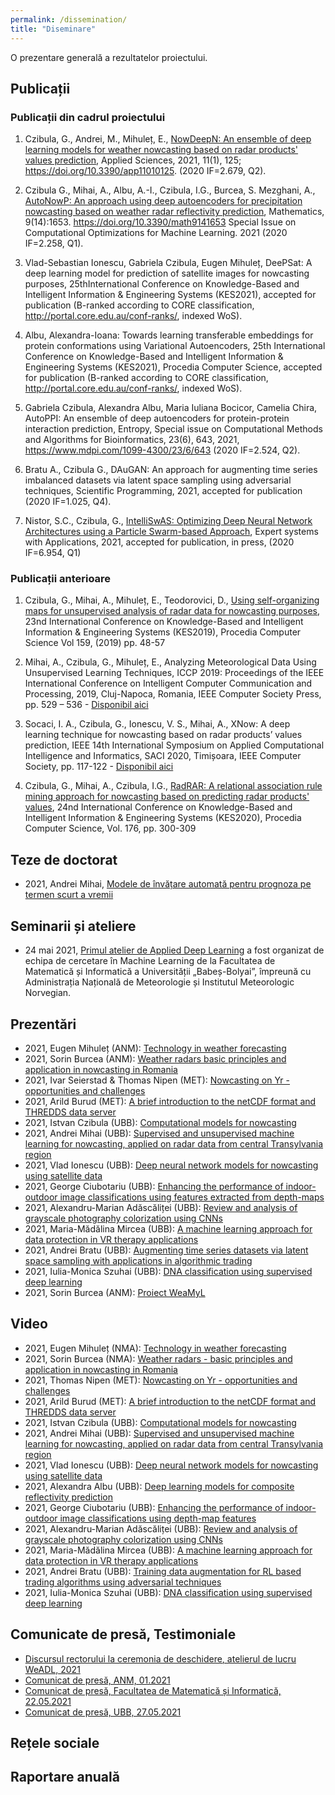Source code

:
 ```yaml
---
permalink: /dissemination/
title: "Diseminare"
---
```


O prezentare generală a rezultatelor proiectului.

## Publicații

### Publicații din cadrul proiectului

1. Czibula, G., Andrei, M., Mihuleț, E., [NowDeepN: An ensemble of deep learning models for weather nowcasting based on radar products' values prediction](https://weamyl.met.no/assets/files/applsci-11-00125.pdf), Applied Sciences, 2021, 11(1), 125; https://doi.org/10.3390/app11010125. (2020 IF=2.679, Q2).

2. Czibula G., Mihai, A., Albu, A.-I., Czibula, I.G., Burcea, S. Mezghani, A., [AutoNowP: An approach using deep autoencoders for precipitation nowcasting based on  weather radar reflectivity prediction](https://www.mdpi.com/2227-7390/9/14/1653), Mathematics, 9(14):1653. https://doi.org/10.3390/math9141653 Special Issue on Computational Optimizations for Machine Learning. 2021 (2020 IF=2.258, Q1).
3. Vlad-Sebastian Ionescu, Gabriela Czibula, Eugen Mihuleț, DeePSat: A deep learning model for prediction of satellite images for nowcasting purposes, 25thInternational Conference on Knowledge-Based and Intelligent Information & Engineering Systems (KES2021), accepted for publication (B-ranked according to CORE classification, http://portal.core.edu.au/conf-ranks/, indexed WoS).
4. Albu, Alexandra-Ioana: Towards learning transferable embeddings for protein conformations using Variational Autoencoders, 25th International Conference on Knowledge-Based and Intelligent Information & Engineering Systems (KES2021), Procedia Computer Science, accepted for publication (B-ranked according to CORE classification, http://portal.core.edu.au/conf-ranks/, indexed WoS).
5. Gabriela Czibula, Alexandra Albu, Maria Iuliana Bocicor, Camelia Chira, AutoPPI: An ensemble of deep autoencoders for protein-protein interaction prediction, Entropy, Special issue on Computational Methods and Algorithms for Bioinformatics, 23(6), 643, 2021, https://www.mdpi.com/1099-4300/23/6/643 (2020 IF=2.524, Q2).
6. Bratu A., Czibula G., DAuGAN: An approach for augmenting time series imbalanced datasets via latent space sampling using adversarial techniques, Scientific Programming, 2021, accepted for publication (2020 IF=1.025, Q4).
7. Nistor, S.C., Czibula, G., [IntelliSwAS: Optimizing Deep Neural Network Architectures using a Particle Swarm-based Approach](https://www.sciencedirect.com/science/article/pii/S0957417421012987), Expert systems with Applications, 2021, accepted for publication, in press,  (2020 IF=6.954, Q1)

### Publicații anterioare

1. Czibula, G., Mihai, A., Mihuleț, E., Teodorovici, D., [Using self-organizing maps for unsupervised analysis of radar data for nowcasting purposes](https://weamyl.met.no/assets/files/KES2019.pdf), 23nd International Conference on Knowledge-Based and Intelligent Information & Engineering Systems (KES2019), Procedia Computer Science  Vol 159, (2019)  pp. 48-57

2. Mihai, A., Czibula, G., Mihuleț, E., Analyzing Meteorological Data Using Unsupervised Learning Techniques, ICCP 2019: Proceedings of the IEEE International Conference on Intelligent Computer Communication and Processing, 2019, Cluj-Napoca, Romania, IEEE Computer Society Press, pp. 529 – 536 - [Disponibil aici](https://ieeexplore.ieee.org/document/8959777)

3. Socaci, I. A.,  Czibula, G., Ionescu, V. S., Mihai, A., XNow: A deep learning technique for nowcasting based on radar products’ values prediction, IEEE 14th International Symposium on Applied Computational Intelligence and Informatics, SACI 2020, Timișoara, IEEE Computer Society, pp. 117-122 - [Disponibil aici](https://ieeexplore.ieee.org/document/9118849)

4. Czibula, G., Mihai, A., Czibula, I.G., [RadRAR:  A relational association rule mining approach for nowcasting based on predicting radar products' values](https://weamyl.met.no/assets/files/KES2020.pdf), 24nd International Conference on Knowledge-Based and Intelligent Information & Engineering Systems (KES2020), Procedia Computer Science, Vol. 176, pp. 300-309

## Teze de doctorat
* 2021, Andrei Mihai, [Modele de învățare automată pentru prognoza pe termen scurt a vremii](https://metno.github.io/weamyl-website-ro/assets/files/PhDAndrei_ro.pdf)

## Seminarii și ateliere
* 24 mai 2021, [Primul atelier de Applied Deep Learning](http://www.cs.ubbcluj.ro/weadl/) a fost organizat de echipa de cercetare în Machine Learning de la Facultatea de Matematică și Informatică a Universității „Babeș-Bolyai”, împreună cu Administrația Națională de Meteorologie și Institutul Meteorologic Norvegian.

## Prezentări
* 2021, Eugen Mihuleț (ANM): [Technology in weather forecasting](http://www.cs.ubbcluj.ro/weadl/wp-content/uploads/2021/06/Technology%20in%20Weather%20Forecasting%20-%20Eugen%20Mihulet.pdf)
* 2021, Sorin Burcea (ANM): [Weather radars basic principles and application in nowcasting in Romania](http://www.cs.ubbcluj.ro/weadl/wp-content/uploads/2021/06/Weather%20Radars%20-%20Burcea%20Sorin.pdf)
* 2021, Ivar Seierstad & Thomas Nipen (MET): [Nowcasting on Yr - opportunities and challenges](http://www.cs.ubbcluj.ro/weadl/wp-content/uploads/2021/06/Nowcasting%20on%20Yr%20-%20Thomas%20Nipen.pdf)
* 2021, Arild Burud (MET): [A brief introduction to the netCDF format and THREDDS data server](http://www.cs.ubbcluj.ro/weadl/wp-content/uploads/2021/06/Introduction%20to%20netCDF%20and%20THREDDS%20-%20Arild%20Burud.pdf)
* 2021, Istvan Czibula (UBB): [Computational models for nowcasting](http://www.cs.ubbcluj.ro/weadl/wp-content/uploads/2021/06/Computational%20Models%20for%20Nowcasting%20-%20Istvan%20Czibula.pdf)
* 2021, Andrei Mihai (UBB): [Supervised and unsupervised machine learning for nowcasting, applied on radar data from central Transylvania region](http://www.cs.ubbcluj.ro/weadl/wp-content/uploads/2021/06/ML%20for%20Nowcasting%20in%20Transylvania%20-%20Andrei%20Mihai.pdf)
* 2021, Vlad Ionescu (UBB): [Deep neural network models for nowcasting using satellite data](http://www.cs.ubbcluj.ro/weadl/wp-content/uploads/2021/06/DNN%20models%20for%20satellite%20data%20-%20Ionescu%20Vlad.pdf)
* 2021, George Ciubotariu (UBB): [Enhancing the performance of indoor-outdoor image classifications using features extracted from depth-maps](http://www.cs.ubbcluj.ro/weadl/wp-content/uploads/2021/06/Enhance%20performance%20of%20image%20classification%20-%20George%20Cuibotariu.pdf)
* 2021, Alexandru-Marian Adăscăliței (UBB): [Review and analysis of grayscale photography colorization using CNNs](http://www.cs.ubbcluj.ro/weadl/wp-content/uploads/2021/06/Review%20of%20Grayscale%20Photo%20Colorization%20-%20Alexandru%20Marian%20Adascalitei.pdf)
* 2021, Maria-Mădălina Mircea (UBB): [A machine learning approach for data protection in VR therapy applications](http://www.cs.ubbcluj.ro/weadl/wp-content/uploads/2021/06/ML%20Approach%20for%20Data%20Protection%20in%20VR%20-%20Mircea%20Maria-Madalina.pdf)
* 2021, Andrei Bratu (UBB): [Augmenting time series datasets via latent space sampling with applications in algorithmic trading](http://www.cs.ubbcluj.ro/weadl/wp-content/uploads/2021/06/%20Augmenting%20time%20series%20datasets%20for%20algorithmic%20trading%20-%20Andrei%20Bratu.pdf)
* 2021, Iulia-Monica Szuhai (UBB): [DNA classification using supervised deep learning](http://www.cs.ubbcluj.ro/weadl/wp-content/uploads/2021/06/DNA%20classification%20using%20DL%20-%20Szuhai%20Iulia-Monica.pdf)
* 2021, Sorin Burcea (ANM): [Proiect WeaMyL](https://weamyl.met.no/assets/files/prezentare_interna_Meteo.pdf)

## Video
* 2021, Eugen Mihuleț (NMA): [Technology in weather forecasting](https://www.youtube.com/watch?v=_Jxk9NMJMZ4)
* 2021, Sorin Burcea (NMA): [Weather radars - basic principles and application in nowcasting in Romania](https://www.youtube.com/watch?v=9XpdoY2vG98)
* 2021, Thomas Nipen (MET): [Nowcasting on Yr - opportunities and challenges](https://www.youtube.com/watch?v=0iIty6GnlX8)
* 2021, Arild Burud (MET): [A brief introduction to the netCDF format and THREDDS data server](https://www.youtube.com/watch?v=b2MfdSa4GYM)
* 2021, Istvan Czibula (UBB): [Computational models for nowcasting](https://www.youtube.com/watch?v=gYIW8cRpihQ)
* 2021, Andrei Mihai (UBB): [Supervised and unsupervised machine learning for nowcasting, applied on radar data from central Transylvania region](https://www.youtube.com/watch?v=upL4vKHCl4c)
* 2021, Vlad Ionescu (UBB): [Deep neural network models for nowcasting using satellite data](https://www.youtube.com/watch?v=q7M-GBLNEpE)
* 2021, Alexandra Albu (UBB): [Deep learning models for composite reflectivity prediction](https://www.youtube.com/watch?v=T_QkFAwGyXs)
* 2021, George Ciubotariu (UBB): [Enhancing the performance of indoor-outdoor image classifications using depth-map features](https://www.youtube.com/watch?v=pTqlERdTMKE)
* 2021, Alexandru-Marian Adăscăliței (UBB): [Review and analysis of grayscale photography colorization using CNNs](https://www.youtube.com/watch?v=a-_vIs1zoBc)
* 2021, Maria-Mădălina Mircea (UBB): [A machine learning approach for data protection in VR therapy applications](https://www.youtube.com/watch?v=1SEGzw46-So)
* 2021, Andrei Bratu (UBB): [Training data augmentation for RL based trading algorithms using adversarial techniques](https://www.youtube.com/watch?v=im3ChDq1P6o)
* 2021, Iulia-Monica Szuhai (UBB): [DNA classification using supervised deep learning](https://www.youtube.com/watch?v=otT68PnfWaU)



##  Comunicate de presă, Testimoniale

* [Discursul rectorului la ceremonia de deschidere, atelierul de lucru WeADL, 2021](https://weamyl.met.no/assets/files/rector.pdf)
* [Comunicat de presă, ANM, 01.2021](https://www.meteoromania.ro/wp-content/uploads/comunicate/Proiect_WeaMyL.pdf)
* [Comunicat de presă, Facultatea de Matematică și Informatică, 22.05.2021](http://www.cs.ubbcluj.ro/weadl-2021/)
* [Comunicat de presă, UBB, 27.05.2021](https://news.ubbcluj.ro/ubb-organizeaza-online-prima-editie-a-workshopului-in-invatare-profunda-aplicata-weadl2021/)

## Rețele sociale
## Raportare anuală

## PROBLEM TO SOLVE
Look through the entries and return each line that has the word "grayscale" in it.

## PROBLEM SOLUTION
* 2021, Alexandru-Marian Adăscăliței (UBB): [Review and analysis of grayscale photography colorization using CNNs](http://www.cs.ubbcluj.ro/weadl/wp-content/uploads/2021/06/Review%20of%20Grayscale%20Photo%20Colorization%20-%20Alexandru%20Marian%20Adascalitei.pdf)
* 2021, Alexandru-Marian Adăscăliței (UBB): [Review and analysis of grayscale photography colorization using CNNs](https://www.youtube.com/watch?v=a-_vIs1zoBc)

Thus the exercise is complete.